What to do. Of all the lines in the entries below, give again exactly those starting at the line containing "return np.mod(x **" and ending at the line containing "self.basis = basis", both ends included, and no others.

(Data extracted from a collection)
=-=-=
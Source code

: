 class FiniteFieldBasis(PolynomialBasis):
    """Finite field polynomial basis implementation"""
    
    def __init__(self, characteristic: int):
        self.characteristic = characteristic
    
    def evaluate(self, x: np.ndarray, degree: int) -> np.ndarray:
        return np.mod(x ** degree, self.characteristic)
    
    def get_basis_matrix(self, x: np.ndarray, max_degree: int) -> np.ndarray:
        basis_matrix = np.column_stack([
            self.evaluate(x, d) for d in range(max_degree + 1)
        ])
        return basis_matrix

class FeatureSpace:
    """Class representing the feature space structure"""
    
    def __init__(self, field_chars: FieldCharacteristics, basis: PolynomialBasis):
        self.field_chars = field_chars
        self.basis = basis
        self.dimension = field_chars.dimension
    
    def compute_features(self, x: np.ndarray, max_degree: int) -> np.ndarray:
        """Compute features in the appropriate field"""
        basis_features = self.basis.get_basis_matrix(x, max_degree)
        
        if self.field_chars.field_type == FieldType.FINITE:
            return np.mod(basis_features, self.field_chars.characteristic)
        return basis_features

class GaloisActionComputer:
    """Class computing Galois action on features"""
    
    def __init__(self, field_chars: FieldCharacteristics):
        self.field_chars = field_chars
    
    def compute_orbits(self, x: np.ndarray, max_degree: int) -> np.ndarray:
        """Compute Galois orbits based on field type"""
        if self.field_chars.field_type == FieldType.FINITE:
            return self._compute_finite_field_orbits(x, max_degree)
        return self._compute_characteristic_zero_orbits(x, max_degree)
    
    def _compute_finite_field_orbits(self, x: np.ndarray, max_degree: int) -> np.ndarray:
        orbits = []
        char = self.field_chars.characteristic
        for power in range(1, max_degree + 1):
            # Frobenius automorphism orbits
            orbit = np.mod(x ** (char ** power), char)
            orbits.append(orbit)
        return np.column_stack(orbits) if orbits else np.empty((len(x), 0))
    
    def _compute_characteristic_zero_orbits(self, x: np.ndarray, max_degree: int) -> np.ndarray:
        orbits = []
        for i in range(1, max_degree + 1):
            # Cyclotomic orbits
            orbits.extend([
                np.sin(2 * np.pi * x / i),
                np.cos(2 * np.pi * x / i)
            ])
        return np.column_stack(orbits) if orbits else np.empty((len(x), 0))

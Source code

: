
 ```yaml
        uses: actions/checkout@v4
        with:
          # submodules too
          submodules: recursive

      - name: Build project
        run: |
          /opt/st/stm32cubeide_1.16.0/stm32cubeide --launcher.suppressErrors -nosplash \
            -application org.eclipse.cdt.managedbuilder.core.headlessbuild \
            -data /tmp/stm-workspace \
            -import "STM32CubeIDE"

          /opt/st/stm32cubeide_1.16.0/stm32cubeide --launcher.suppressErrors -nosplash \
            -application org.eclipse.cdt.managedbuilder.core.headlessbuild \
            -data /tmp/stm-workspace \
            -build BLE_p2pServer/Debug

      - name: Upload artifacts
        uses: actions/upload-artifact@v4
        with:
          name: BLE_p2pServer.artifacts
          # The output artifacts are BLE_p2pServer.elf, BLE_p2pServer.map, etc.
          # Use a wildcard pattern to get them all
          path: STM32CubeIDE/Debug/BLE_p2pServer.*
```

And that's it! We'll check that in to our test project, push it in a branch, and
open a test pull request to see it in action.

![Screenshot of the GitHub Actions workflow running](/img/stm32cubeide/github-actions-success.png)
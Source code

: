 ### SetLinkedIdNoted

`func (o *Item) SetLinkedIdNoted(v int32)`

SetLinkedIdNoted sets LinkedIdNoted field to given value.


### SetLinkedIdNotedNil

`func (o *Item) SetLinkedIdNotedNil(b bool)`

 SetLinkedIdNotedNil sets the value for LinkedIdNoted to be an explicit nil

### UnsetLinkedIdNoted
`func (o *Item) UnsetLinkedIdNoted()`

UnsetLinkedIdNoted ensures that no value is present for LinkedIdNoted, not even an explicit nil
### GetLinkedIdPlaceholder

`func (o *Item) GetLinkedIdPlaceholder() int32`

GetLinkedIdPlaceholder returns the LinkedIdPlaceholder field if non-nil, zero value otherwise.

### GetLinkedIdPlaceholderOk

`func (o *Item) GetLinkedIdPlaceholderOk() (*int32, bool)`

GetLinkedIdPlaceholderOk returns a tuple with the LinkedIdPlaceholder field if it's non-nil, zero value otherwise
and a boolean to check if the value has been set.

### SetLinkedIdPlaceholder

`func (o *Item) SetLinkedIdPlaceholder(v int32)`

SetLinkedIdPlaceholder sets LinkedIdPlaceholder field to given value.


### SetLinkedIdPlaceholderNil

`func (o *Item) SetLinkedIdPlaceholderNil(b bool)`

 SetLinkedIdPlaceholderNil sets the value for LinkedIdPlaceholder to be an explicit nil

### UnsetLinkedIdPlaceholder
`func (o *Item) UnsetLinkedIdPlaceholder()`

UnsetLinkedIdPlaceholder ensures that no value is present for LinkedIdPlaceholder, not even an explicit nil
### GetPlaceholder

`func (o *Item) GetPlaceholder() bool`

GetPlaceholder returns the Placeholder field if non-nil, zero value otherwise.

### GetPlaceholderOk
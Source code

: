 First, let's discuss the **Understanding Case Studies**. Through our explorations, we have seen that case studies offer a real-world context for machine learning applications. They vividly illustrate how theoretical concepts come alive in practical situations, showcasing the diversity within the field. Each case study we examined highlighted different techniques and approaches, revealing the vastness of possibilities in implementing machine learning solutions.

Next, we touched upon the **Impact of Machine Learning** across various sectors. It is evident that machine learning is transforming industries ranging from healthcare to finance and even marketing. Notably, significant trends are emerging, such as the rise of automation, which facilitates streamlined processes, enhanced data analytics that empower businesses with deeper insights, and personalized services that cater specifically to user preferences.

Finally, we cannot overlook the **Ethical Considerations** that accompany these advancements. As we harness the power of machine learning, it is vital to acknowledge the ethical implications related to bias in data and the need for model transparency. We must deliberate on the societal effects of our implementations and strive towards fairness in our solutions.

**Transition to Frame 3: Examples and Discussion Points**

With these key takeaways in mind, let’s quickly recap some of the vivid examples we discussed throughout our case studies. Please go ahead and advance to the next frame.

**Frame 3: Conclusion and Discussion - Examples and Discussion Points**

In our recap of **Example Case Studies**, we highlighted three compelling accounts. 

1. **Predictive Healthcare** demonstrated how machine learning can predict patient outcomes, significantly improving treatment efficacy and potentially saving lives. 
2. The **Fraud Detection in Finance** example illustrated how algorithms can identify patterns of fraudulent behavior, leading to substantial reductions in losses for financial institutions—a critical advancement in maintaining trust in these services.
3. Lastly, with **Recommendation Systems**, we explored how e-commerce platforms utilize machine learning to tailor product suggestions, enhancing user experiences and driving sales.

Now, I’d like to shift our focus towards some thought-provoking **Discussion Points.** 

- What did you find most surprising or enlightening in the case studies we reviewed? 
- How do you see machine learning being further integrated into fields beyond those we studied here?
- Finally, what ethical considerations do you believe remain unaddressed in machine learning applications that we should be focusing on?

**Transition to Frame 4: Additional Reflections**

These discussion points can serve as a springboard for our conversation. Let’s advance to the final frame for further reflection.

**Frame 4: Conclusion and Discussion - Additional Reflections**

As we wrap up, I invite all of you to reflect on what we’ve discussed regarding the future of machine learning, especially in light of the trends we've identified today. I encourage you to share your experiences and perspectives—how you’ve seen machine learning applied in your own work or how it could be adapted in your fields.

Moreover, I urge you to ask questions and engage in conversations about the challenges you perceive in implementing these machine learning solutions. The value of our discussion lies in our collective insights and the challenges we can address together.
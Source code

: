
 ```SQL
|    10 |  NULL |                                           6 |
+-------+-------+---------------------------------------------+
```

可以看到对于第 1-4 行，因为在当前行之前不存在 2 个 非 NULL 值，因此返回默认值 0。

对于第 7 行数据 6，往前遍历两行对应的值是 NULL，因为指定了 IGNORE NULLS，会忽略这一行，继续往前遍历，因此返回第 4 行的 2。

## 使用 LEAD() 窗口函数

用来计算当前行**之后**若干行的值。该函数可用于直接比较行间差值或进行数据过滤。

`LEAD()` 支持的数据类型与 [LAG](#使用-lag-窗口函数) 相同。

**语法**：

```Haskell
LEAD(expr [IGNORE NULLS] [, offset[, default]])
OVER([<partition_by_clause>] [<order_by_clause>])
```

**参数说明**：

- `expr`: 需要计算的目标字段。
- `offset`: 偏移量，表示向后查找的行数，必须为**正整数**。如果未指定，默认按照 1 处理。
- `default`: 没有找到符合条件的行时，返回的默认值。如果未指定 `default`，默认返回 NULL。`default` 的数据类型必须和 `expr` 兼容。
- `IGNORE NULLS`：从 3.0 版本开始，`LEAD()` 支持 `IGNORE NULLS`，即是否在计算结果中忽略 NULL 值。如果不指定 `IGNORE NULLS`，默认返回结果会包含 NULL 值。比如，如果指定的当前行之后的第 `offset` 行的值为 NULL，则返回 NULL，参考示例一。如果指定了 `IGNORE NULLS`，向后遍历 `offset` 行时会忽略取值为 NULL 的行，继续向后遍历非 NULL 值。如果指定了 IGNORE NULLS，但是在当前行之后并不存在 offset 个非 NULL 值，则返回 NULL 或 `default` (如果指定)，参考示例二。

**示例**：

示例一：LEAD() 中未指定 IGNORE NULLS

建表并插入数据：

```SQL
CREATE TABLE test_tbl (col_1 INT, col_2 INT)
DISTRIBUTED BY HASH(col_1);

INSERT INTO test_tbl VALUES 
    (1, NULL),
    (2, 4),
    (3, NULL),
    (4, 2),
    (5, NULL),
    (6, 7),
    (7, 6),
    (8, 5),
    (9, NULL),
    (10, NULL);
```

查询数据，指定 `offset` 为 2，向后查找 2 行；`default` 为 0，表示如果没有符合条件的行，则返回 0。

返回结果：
=-=-=
Solution to the exercise.
        return np.mod(x ** degree, self.characteristic)
    
    def get_basis_matrix(self, x: np.ndarray, max_degree: int) -> np.ndarray:
        basis_matrix = np.column_stack([
            self.evaluate(x, d) for d in range(max_degree + 1)
        ])
        return basis_matrix

class FeatureSpace:
    """Class representing the feature space structure"""
    
    def __init__(self, field_chars: FieldCharacteristics, basis: PolynomialBasis):
        self.field_chars = field_chars
        self.basis = basis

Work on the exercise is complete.